PROBLEM DETAILS -> Should pictures appear among the records, leave them out, and copy exactly only the lines from the first through the one with "and configure [OpenResty](http://openresty.org/)", inclusive.

******

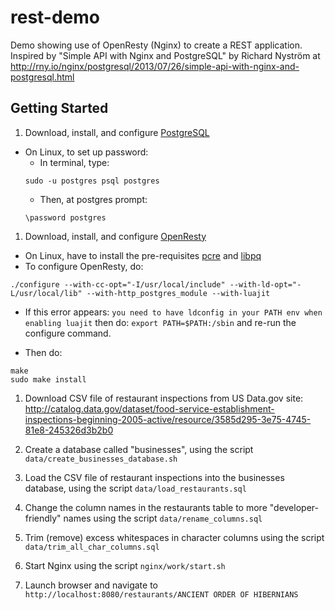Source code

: rest-demo
=========

Demo showing use of OpenResty (Nginx) to create a REST application. Inspired by "Simple API with Nginx and PostgreSQL" by Richard Nyström at http://rny.io/nginx/postgresql/2013/07/26/simple-api-with-nginx-and-postgresql.html

## Getting Started
1. Download, install, and configure [PostgreSQL](http://www.postgresql.org/)
  * On Linux, to set up password:
    * In terminal, type:
    ```
    sudo -u postgres psql postgres
    ```
    * Then, at postgres prompt:
    ```
    \password postgres
    ```
1. Download, install, and configure [OpenResty](http://openresty.org/)
  * On Linux, have to install the pre-requisites [pcre](http://www.pcre.org/) and [libpq](http://www.postgresql.org/docs/current/static/libpq.html)
  * To configure OpenResty, do:
  ```
  ./configure --with-cc-opt="-I/usr/local/include" --with-ld-opt="-L/usr/local/lib" --with-http_postgres_module --with-luajit
  ```
  
  * If this error appears: `you need to have ldconfig in your PATH env when enabling luajit` then do: `export PATH=$PATH:/sbin` and re-run the configure command.
  
  * Then do:
  ```
  make
  sudo make install
  ```
1. Download CSV file of restaurant inspections from US Data.gov site: http://catalog.data.gov/dataset/food-service-establishment-inspections-beginning-2005-active/resource/3585d295-3e75-4745-81e8-245326d3b2b0

1. Create a database called "businesses", using the script `data/create_businesses_database.sh`

1. Load the CSV file of restaurant inspections into the businesses database, using the script `data/load_restaurants.sql`

1. Change the column names in the restaurants table to more "developer-friendly" names using the script `data/rename_columns.sql`

1. Trim (remove) excess whitespaces in character columns using the script `data/trim_all_char_columns.sql`

1. Start Nginx using the script `nginx/work/start.sh`

1. Launch browser and navigate to `http://localhost:8080/restaurants/ANCIENT ORDER OF HIBERNIANS`
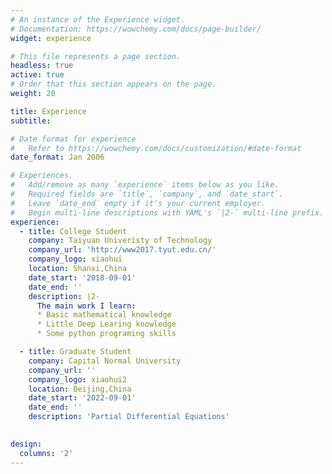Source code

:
 ```yaml
---
# An instance of the Experience widget.
# Documentation: https://wowchemy.com/docs/page-builder/
widget: experience

# This file represents a page section.
headless: true
active: true
# Order that this section appears on the page.
weight: 20

title: Experience
subtitle:

# Date format for experience
#   Refer to https://wowchemy.com/docs/customization/#date-format
date_format: Jan 2006

# Experiences.
#   Add/remove as many `experience` items below as you like.
#   Required fields are `title`, `company`, and `date_start`.
#   Leave `date_end` empty if it's your current employer.
#   Begin multi-line descriptions with YAML's `|2-` multi-line prefix.
experience:
  - title: College Student
    company: Taiyuan Univeristy of Technology
    company_url: 'http://www2017.tyut.edu.cn/'
    company_logo: xiaohui
    location: Shanxi,China
    date_start: '2018-09-01'
    date_end: ''
    description: |2-
      The main work I learn:
      * Basic mathematical knowledge
      * Little Deep Learing knowledge
      * Some python programing skills

  - title: Graduate Student 
    company: Capital Normal University
    company_url: ''
    company_logo: xiaohui2
    location: Beijing,China
    date_start: '2022-09-01'
    date_end: ''
    description: 'Partial Differential Equations'       
 

design:
  columns: '2'
---
```

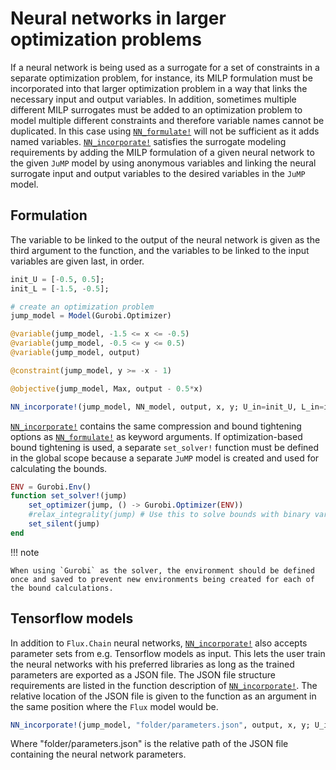 # Neural networks in larger optimization problems

If a neural network is being used as a surrogate for a set of constraints in a separate optimization problem, for instance, its MILP formulation must be incorporated into that larger optimization problem in a way that links the necessary input and output variables. In addition, sometimes multiple different MILP surrogates must be added to an optimization problem to model multiple different constraints and therefore variable names cannot be duplicated. In this case using [`NN_formulate!`](@ref) will not be sufficient as it adds named variables. [`NN_incorporate!`](@ref) satisfies the surrogate modeling requirements by adding the MILP formulation of a given neural network to the given `JuMP` model by using anonymous variables and linking the neural surrogate input and output variables to the desired variables in the `JuMP` model.


## Formulation

The variable to be linked to the output of the neural network is given as the third argument to the function, and the variables to be linked to the input variables are given last, in order.

```julia
init_U = [-0.5, 0.5];
init_L = [-1.5, -0.5];

# create an optimization problem
jump_model = Model(Gurobi.Optimizer)

@variable(jump_model, -1.5 <= x <= -0.5)
@variable(jump_model, -0.5 <= y <= 0.5)
@variable(jump_model, output)

@constraint(jump_model, y >= -x - 1)

@objective(jump_model, Max, output - 0.5*x)

NN_incorporate!(jump_model, NN_model, output, x, y; U_in=init_U, L_in=init_L)
```

[`NN_incorporate!`](@ref) contains the same compression and bound tightening options as [`NN_formulate!`](@ref) as keyword arguments. If optimization-based bound tightening is used, a separate `set_solver!` function must be defined in the global scope because a separate `JuMP` model is created and used for calculating the bounds.


```julia
ENV = Gurobi.Env()
function set_solver!(jump)
    set_optimizer(jump, () -> Gurobi.Optimizer(ENV))
    #relax_integrality(jump) # Use this to solve bounds with binary variables relaxed. Looser bounds but faster bound tightening.
    set_silent(jump)
end
```

!!! note
    
    When using `Gurobi` as the solver, the environment should be defined once and saved to prevent new environments being created for each of the bound calculations.

## Tensorflow models

In addition to `Flux.Chain` neural networks, [`NN_incorporate!`](@ref) also accepts parameter sets from e.g. Tensorflow models as input. This lets the user train the neural networks with his preferred libraries as long as the trained parameters are exported as a JSON file. The JSON file structure requirements are listed in the function description of [`NN_incorporate!`](@ref). The relative location of the JSON file is given to the function as an argument in the same position where the `Flux` model would be.

```julia
NN_incorporate!(jump_model, "folder/parameters.json", output, x, y; U_in=init_U, L_in=init_L)
```

Where "folder/parameters.json" is the relative path of the JSON file containing the neural network parameters.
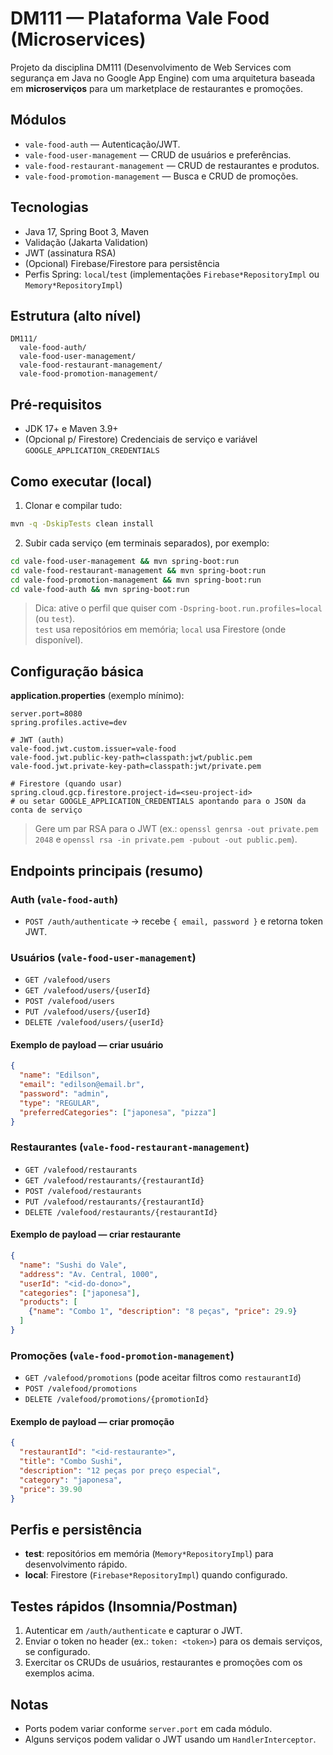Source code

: # DM111 — Plataforma Vale Food (Microservices)

Projeto da disciplina DM111 (Desenvolvimento de Web Services com segurança em Java no Google App Engine) com uma arquitetura baseada em **microserviços** para um marketplace de restaurantes e promoções.

## Módulos
- `vale-food-auth` — Autenticação/JWT.
- `vale-food-user-management` — CRUD de usuários e preferências.
- `vale-food-restaurant-management` — CRUD de restaurantes e produtos.
- `vale-food-promotion-management` — Busca e CRUD de promoções.

## Tecnologias
- Java 17, Spring Boot 3, Maven
- Validação (Jakarta Validation)
- JWT (assinatura RSA)
- (Opcional) Firebase/Firestore para persistência
- Perfis Spring: `local`/`test` (implementações `Firebase*RepositoryImpl` ou `Memory*RepositoryImpl`)

## Estrutura (alto nível)
```
DM111/
  vale-food-auth/
  vale-food-user-management/
  vale-food-restaurant-management/
  vale-food-promotion-management/
```

## Pré-requisitos
- JDK 17+ e Maven 3.9+
- (Opcional p/ Firestore) Credenciais de serviço e variável `GOOGLE_APPLICATION_CREDENTIALS`

## Como executar (local)
1) Clonar e compilar tudo:
```bash
mvn -q -DskipTests clean install
```
2) Subir cada serviço (em terminais separados), por exemplo:
```bash
cd vale-food-user-management && mvn spring-boot:run
cd vale-food-restaurant-management && mvn spring-boot:run
cd vale-food-promotion-management && mvn spring-boot:run
cd vale-food-auth && mvn spring-boot:run
```

> Dica: ative o perfil que quiser com `-Dspring-boot.run.profiles=local` (ou `test`).  
> `test` usa repositórios em memória; `local` usa Firestore (onde disponível).

## Configuração básica
**application.properties** (exemplo mínimo):
```
server.port=8080
spring.profiles.active=dev

# JWT (auth)
vale-food.jwt.custom.issuer=vale-food
vale-food.jwt.public-key-path=classpath:jwt/public.pem
vale-food.jwt.private-key-path=classpath:jwt/private.pem

# Firestore (quando usar)
spring.cloud.gcp.firestore.project-id=<seu-project-id>
# ou setar GOOGLE_APPLICATION_CREDENTIALS apontando para o JSON da conta de serviço
```
> Gere um par RSA para o JWT (ex.: `openssl genrsa -out private.pem 2048` e `openssl rsa -in private.pem -pubout -out public.pem`).

## Endpoints principais (resumo)
### Auth (`vale-food-auth`)
- `POST /auth/authenticate` → recebe `{ email, password }` e retorna token JWT.

### Usuários (`vale-food-user-management`)
- `GET /valefood/users`
- `GET /valefood/users/{userId}`
- `POST /valefood/users`
- `PUT /valefood/users/{userId}`
- `DELETE /valefood/users/{userId}`

#### Exemplo de payload — criar usuário
```json
{
  "name": "Edilson",
  "email": "edilson@email.br",
  "password": "admin",
  "type": "REGULAR",
  "preferredCategories": ["japonesa", "pizza"]
}
```

### Restaurantes (`vale-food-restaurant-management`)
- `GET /valefood/restaurants`
- `GET /valefood/restaurants/{restaurantId}`
- `POST /valefood/restaurants`
- `PUT /valefood/restaurants/{restaurantId}`
- `DELETE /valefood/restaurants/{restaurantId}`

#### Exemplo de payload — criar restaurante
```json
{
  "name": "Sushi do Vale",
  "address": "Av. Central, 1000",
  "userId": "<id-do-dono>",
  "categories": ["japonesa"],
  "products": [
    {"name": "Combo 1", "description": "8 peças", "price": 29.9}
  ]
}
```

### Promoções (`vale-food-promotion-management`)
- `GET /valefood/promotions` (pode aceitar filtros como `restaurantId`)
- `POST /valefood/promotions`
- `DELETE /valefood/promotions/{promotionId}`

#### Exemplo de payload — criar promoção
```json
{
  "restaurantId": "<id-restaurante>",
  "title": "Combo Sushi",
  "description": "12 peças por preço especial",
  "category": "japonesa",
  "price": 39.90
}
```

## Perfis e persistência
- **test**: repositórios em memória (`Memory*RepositoryImpl`) para desenvolvimento rápido.
- **local**: Firestore (`Firebase*RepositoryImpl`) quando configurado.

## Testes rápidos (Insomnia/Postman)
1. Autenticar em `/auth/authenticate` e capturar o JWT.
2. Enviar o token no header (ex.: `token: <token>`) para os demais serviços, se configurado.
3. Exercitar os CRUDs de usuários, restaurantes e promoções com os exemplos acima.

## Notas
- Ports podem variar conforme `server.port` em cada módulo.
- Alguns serviços podem validar o JWT usando um `HandlerInterceptor`.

******

RESPONSE ->
Source code

: rest-demo
=========

Demo showing use of OpenResty (Nginx) to create a REST application. Inspired by "Simple API with Nginx and PostgreSQL" by Richard Nyström at http://rny.io/nginx/postgresql/2013/07/26/simple-api-with-nginx-and-postgresql.html

## Getting Started
1. Download, install, and configure [PostgreSQL](http://www.postgresql.org/)
  * On Linux, to set up password:
    * In terminal, type:
    ```
    sudo -u postgres psql postgres
    ```
    * Then, at postgres prompt:
    ```
    \password postgres
    ```
1. Download, install, and configure [OpenResty](http://openresty.org/)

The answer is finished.